Tous les six mois ou presque, notre ami coréen revient donner signe de vie. Mais les dernières nouvelles ne sont pas bonnes. Hong Sang-soo semble moralement marqué, son cinéma en manque d’air.
Le cinéma de HSS est souvent joueur, plein de malice. Il avance en puzzle, reproduit des épisodes et dessine d’infimes variations, de scènes en scènes, de films en films. D’hommage à Buñuel en rêveries Rohmeriennes. Qu’il soit dans le drame, dans la pure comédie, son œuvre extrêmement cohérente se compose comme un tout, et l’ensemble vu de loin est déjà vertigineux.
Un film, donc, n’est qu’un simple épisode chez HSS et en voyant ses deux ou trois productions annuelles, on prend goût au jeu, à ces compositions ludiques et à sa famille d’acteurs que l’on retrouve avec plaisir.
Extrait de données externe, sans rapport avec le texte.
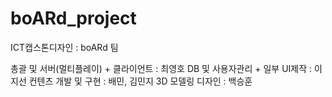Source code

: # boARd_project
ICT캡스톤디자인 : boARd 팀 

총괄 및 서버(멀티플레이) + 클라이언트 : 최영호
DB 및 사용자관리 + 일부 UI제작 : 이지선
컨텐츠 개발 및 구현 : 배민, 김민지
3D 모델링 디자인 : 백승훈

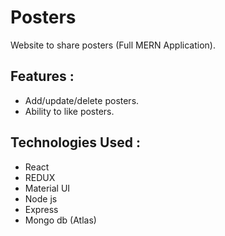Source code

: # Posters 

Website to share posters (Full MERN Application).

## Features :

- Add/update/delete posters.
- Ability to like posters.

## Technologies Used :

- React
- REDUX
- Material UI
- Node js
- Express
- Mongo db (Atlas)
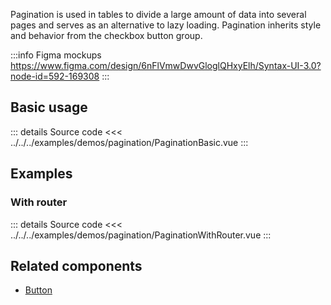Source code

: Pagination is used in tables to divide a large amount of data into several pages
and serves as an alternative to lazy loading.
Pagination inherits style and behavior from the checkbox button group.

:::info Figma mockups
https://www.figma.com/design/6nFlVmwDwvGloglQHxyElh/Syntax-UI-3.0?node-id=592-169308
:::

## Basic usage

<PaginationBasic />

::: details Source code
<<< ../../../examples/demos/pagination/PaginationBasic.vue
:::

## Examples

### With router

<PaginationWithRouter />
::: details Source code
<<< ../../../examples/demos/pagination/PaginationWithRouter.vue
:::

## Related components

- [Button](/components/button/button.doc)
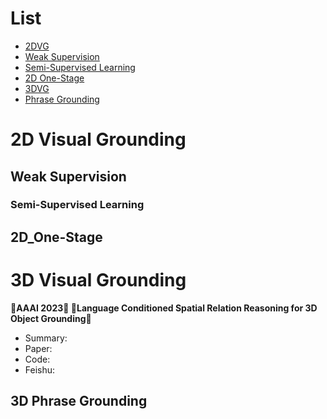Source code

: # List 
- [2DVG](#2DVG)
- [Weak Supervision](#2DWS)
- [Semi-Supervised Learning](#2DSSL)
- [2D One-Stage](#2DOS)
- [3DVG](#3DVG)
- [Phrase Grounding](#3DPG)

<a name="2DVG"></a>
# 2D Visual Grounding

<a name="2DWS"></a>
## Weak Supervision

<a name="2DSSL"></a>
### Semi-Supervised Learning

<a name="2DOS"></a>
## 2D_One-Stage


<a name="3DVG"></a>
# 3D Visual Grounding

**🎊AAAI 2023🎊 🎐Language Conditioned Spatial Relation Reasoning for 3D Object Grounding🎐**
- Summary:
- Paper:
- Code:
- Feishu:

<a name="3DPG"></a>
## 3D Phrase Grounding

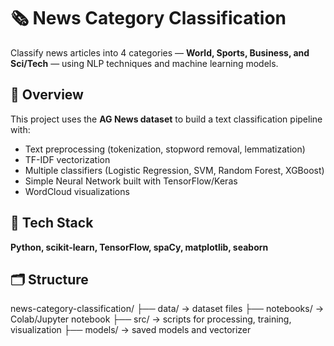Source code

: # 🗞️ News Category Classification

Classify news articles into 4 categories — **World, Sports, Business, and Sci/Tech** — using NLP techniques and machine learning models.

## 🧠 Overview
This project uses the **AG News dataset** to build a text classification pipeline with:
- Text preprocessing (tokenization, stopword removal, lemmatization)
- TF-IDF vectorization
- Multiple classifiers (Logistic Regression, SVM, Random Forest, XGBoost)
- Simple Neural Network built with TensorFlow/Keras
- WordCloud visualizations

## 🧰 Tech Stack
**Python, scikit-learn, TensorFlow, spaCy, matplotlib, seaborn**

## 🗂️ Structure

news-category-classification/
├── data/ → dataset files
├── notebooks/ → Colab/Jupyter notebook
├── src/ → scripts for processing, training, visualization
├── models/ → saved models and vectorizer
Parmi eux, la célèbre Kim Min-Hee qui a rejoint la troupe sur le tard, puisqu’elle apparaît pour la première fois chez Hong Sang-soo dans Un jour avec, un jour sans tourné en 2015.
L’histoire du film est l’histoire de leur amour plus ou moins clandestin qui a suivi ce tournage. Malgré la presse coréenne. Malgré le mariage de HSS. Malgré la différence d’âge, 24 ans, ce n’est pas rien. Mais à sa manière, HSS raconte cette relation sans la traiter de front. Il aurait pu en faire une comédie loufoque. Faire rejouer les scènes dans trois versions différentes. Il a préféré en faire un film foutrement triste et solitaire, un film où l’amour est un poids secret que l’on porte avec soi, comme une condamnation. Un secret qui ne raconte pas, ou se partage sans succès.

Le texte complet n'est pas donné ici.